◆ **Directions**
A verbatim transcription of every record below is required.

◆ **Material to process**

┄┄┄┄┄┄

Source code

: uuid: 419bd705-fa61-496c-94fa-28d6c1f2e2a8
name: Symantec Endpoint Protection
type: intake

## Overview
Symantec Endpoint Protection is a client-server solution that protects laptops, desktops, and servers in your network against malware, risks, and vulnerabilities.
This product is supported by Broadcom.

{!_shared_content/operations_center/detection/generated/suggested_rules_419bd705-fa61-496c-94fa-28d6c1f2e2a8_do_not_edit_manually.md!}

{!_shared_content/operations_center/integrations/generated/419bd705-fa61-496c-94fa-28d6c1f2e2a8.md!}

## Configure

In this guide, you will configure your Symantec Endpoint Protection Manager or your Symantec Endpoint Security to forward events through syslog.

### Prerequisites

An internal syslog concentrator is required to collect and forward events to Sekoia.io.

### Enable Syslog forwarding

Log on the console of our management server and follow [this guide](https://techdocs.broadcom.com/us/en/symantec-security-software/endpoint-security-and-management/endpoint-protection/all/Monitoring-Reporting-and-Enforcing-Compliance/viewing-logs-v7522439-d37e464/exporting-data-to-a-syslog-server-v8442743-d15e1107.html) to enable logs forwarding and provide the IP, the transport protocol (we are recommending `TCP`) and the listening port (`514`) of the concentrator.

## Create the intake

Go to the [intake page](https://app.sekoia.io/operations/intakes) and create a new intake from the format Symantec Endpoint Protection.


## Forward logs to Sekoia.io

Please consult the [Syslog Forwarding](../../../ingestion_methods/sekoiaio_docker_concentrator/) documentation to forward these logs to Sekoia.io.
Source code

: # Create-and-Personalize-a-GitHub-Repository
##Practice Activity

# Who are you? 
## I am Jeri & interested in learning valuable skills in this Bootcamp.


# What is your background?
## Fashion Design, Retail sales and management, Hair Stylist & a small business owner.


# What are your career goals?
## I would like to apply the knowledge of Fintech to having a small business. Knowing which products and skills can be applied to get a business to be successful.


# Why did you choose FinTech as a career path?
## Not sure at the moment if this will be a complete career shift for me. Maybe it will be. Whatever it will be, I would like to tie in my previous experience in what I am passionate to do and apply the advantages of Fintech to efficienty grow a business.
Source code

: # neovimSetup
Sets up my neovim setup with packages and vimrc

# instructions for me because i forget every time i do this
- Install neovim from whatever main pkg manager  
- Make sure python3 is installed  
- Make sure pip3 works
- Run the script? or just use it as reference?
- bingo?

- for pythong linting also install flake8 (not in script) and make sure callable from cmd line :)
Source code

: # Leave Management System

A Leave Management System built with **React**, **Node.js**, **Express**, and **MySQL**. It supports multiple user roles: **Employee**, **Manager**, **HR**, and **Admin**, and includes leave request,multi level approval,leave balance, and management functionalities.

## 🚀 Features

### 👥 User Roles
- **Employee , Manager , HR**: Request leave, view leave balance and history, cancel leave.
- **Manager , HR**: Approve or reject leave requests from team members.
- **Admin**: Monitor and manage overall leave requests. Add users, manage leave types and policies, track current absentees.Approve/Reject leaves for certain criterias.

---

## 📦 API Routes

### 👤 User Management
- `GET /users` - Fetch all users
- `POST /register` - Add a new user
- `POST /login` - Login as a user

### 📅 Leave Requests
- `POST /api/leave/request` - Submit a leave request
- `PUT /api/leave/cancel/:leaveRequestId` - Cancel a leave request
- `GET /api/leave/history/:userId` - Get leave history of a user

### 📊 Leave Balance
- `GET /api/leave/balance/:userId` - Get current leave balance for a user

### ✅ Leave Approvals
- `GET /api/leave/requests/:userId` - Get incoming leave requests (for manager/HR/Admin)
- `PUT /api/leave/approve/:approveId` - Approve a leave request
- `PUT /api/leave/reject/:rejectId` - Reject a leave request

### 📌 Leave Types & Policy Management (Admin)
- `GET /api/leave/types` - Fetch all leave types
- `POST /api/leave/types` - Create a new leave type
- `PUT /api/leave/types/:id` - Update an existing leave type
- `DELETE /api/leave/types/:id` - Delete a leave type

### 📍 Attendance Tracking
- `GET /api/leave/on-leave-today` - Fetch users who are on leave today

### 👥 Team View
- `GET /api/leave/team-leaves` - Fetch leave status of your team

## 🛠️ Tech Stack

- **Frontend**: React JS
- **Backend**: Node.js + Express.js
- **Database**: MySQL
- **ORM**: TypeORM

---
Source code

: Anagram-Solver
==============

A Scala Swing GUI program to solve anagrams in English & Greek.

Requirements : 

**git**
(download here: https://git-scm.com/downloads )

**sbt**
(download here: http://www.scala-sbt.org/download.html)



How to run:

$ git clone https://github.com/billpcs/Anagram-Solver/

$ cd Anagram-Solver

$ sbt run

┄┄┄┄┄┄

◆ **Worked solution**
Source code

: uuid: 419bd705-fa61-496c-94fa-28d6c1f2e2a8
name: Symantec Endpoint Protection
type: intake

## Overview
Symantec Endpoint Protection is a client-server solution that protects laptops, desktops, and servers in your network against malware, risks, and vulnerabilities.
This product is supported by Broadcom.

{!_shared_content/operations_center/detection/generated/suggested_rules_419bd705-fa61-496c-94fa-28d6c1f2e2a8_do_not_edit_manually.md!}

{!_shared_content/operations_center/integrations/generated/419bd705-fa61-496c-94fa-28d6c1f2e2a8.md!}

## Configure

In this guide, you will configure your Symantec Endpoint Protection Manager or your Symantec Endpoint Security to forward events through syslog.

### Prerequisites

An internal syslog concentrator is required to collect and forward events to Sekoia.io.

### Enable Syslog forwarding

Log on the console of our management server and follow [this guide](https://techdocs.broadcom.com/us/en/symantec-security-software/endpoint-security-and-management/endpoint-protection/all/Monitoring-Reporting-and-Enforcing-Compliance/viewing-logs-v7522439-d37e464/exporting-data-to-a-syslog-server-v8442743-d15e1107.html) to enable logs forwarding and provide the IP, the transport protocol (we are recommending `TCP`) and the listening port (`514`) of the concentrator.

## Create the intake

Go to the [intake page](https://app.sekoia.io/operations/intakes) and create a new intake from the format Symantec Endpoint Protection.


## Forward logs to Sekoia.io

Please consult the [Syslog Forwarding](../../../ingestion_methods/sekoiaio_docker_concentrator/) documentation to forward these logs to Sekoia.io.
Source code

: # Create-and-Personalize-a-GitHub-Repository
##Practice Activity

# Who are you? 
## I am Jeri & interested in learning valuable skills in this Bootcamp.


# What is your background?
## Fashion Design, Retail sales and management, Hair Stylist & a small business owner.


# What are your career goals?
## I would like to apply the knowledge of Fintech to having a small business. Knowing which products and skills can be applied to get a business to be successful.


# Why did you choose FinTech as a career path?
## Not sure at the moment if this will be a complete career shift for me. Maybe it will be. Whatever it will be, I would like to tie in my previous experience in what I am passionate to do and apply the advantages of Fintech to efficienty grow a business.
Source code

: # neovimSetup
Sets up my neovim setup with packages and vimrc

# instructions for me because i forget every time i do this
- Install neovim from whatever main pkg manager  
- Make sure python3 is installed  
- Make sure pip3 works
- Run the script? or just use it as reference?
- bingo?

- for pythong linting also install flake8 (not in script) and make sure callable from cmd line :)
Source code

: # Leave Management System

A Leave Management System built with **React**, **Node.js**, **Express**, and **MySQL**. It supports multiple user roles: **Employee**, **Manager**, **HR**, and **Admin**, and includes leave request,multi level approval,leave balance, and management functionalities.

## 🚀 Features

### 👥 User Roles
- **Employee , Manager , HR**: Request leave, view leave balance and history, cancel leave.
- **Manager , HR**: Approve or reject leave requests from team members.
- **Admin**: Monitor and manage overall leave requests. Add users, manage leave types and policies, track current absentees.Approve/Reject leaves for certain criterias.

---

## 📦 API Routes

### 👤 User Management
- `GET /users` - Fetch all users
- `POST /register` - Add a new user
- `POST /login` - Login as a user

### 📅 Leave Requests
- `POST /api/leave/request` - Submit a leave request
- `PUT /api/leave/cancel/:leaveRequestId` - Cancel a leave request
- `GET /api/leave/history/:userId` - Get leave history of a user

### 📊 Leave Balance
- `GET /api/leave/balance/:userId` - Get current leave balance for a user

### ✅ Leave Approvals
- `GET /api/leave/requests/:userId` - Get incoming leave requests (for manager/HR/Admin)
- `PUT /api/leave/approve/:approveId` - Approve a leave request
- `PUT /api/leave/reject/:rejectId` - Reject a leave request

### 📌 Leave Types & Policy Management (Admin)
- `GET /api/leave/types` - Fetch all leave types
- `POST /api/leave/types` - Create a new leave type
- `PUT /api/leave/types/:id` - Update an existing leave type
- `DELETE /api/leave/types/:id` - Delete a leave type

### 📍 Attendance Tracking
- `GET /api/leave/on-leave-today` - Fetch users who are on leave today

### 👥 Team View
- `GET /api/leave/team-leaves` - Fetch leave status of your team

## 🛠️ Tech Stack

- **Frontend**: React JS
- **Backend**: Node.js + Express.js
- **Database**: MySQL
- **ORM**: TypeORM

---
Source code

: Anagram-Solver
==============

A Scala Swing GUI program to solve anagrams in English & Greek.

Requirements : 

**git**
(download here: https://git-scm.com/downloads )

**sbt**
(download here: http://www.scala-sbt.org/download.html)



How to run:

$ git clone https://github.com/billpcs/Anagram-Solver/

$ cd Anagram-Solver

$ sbt run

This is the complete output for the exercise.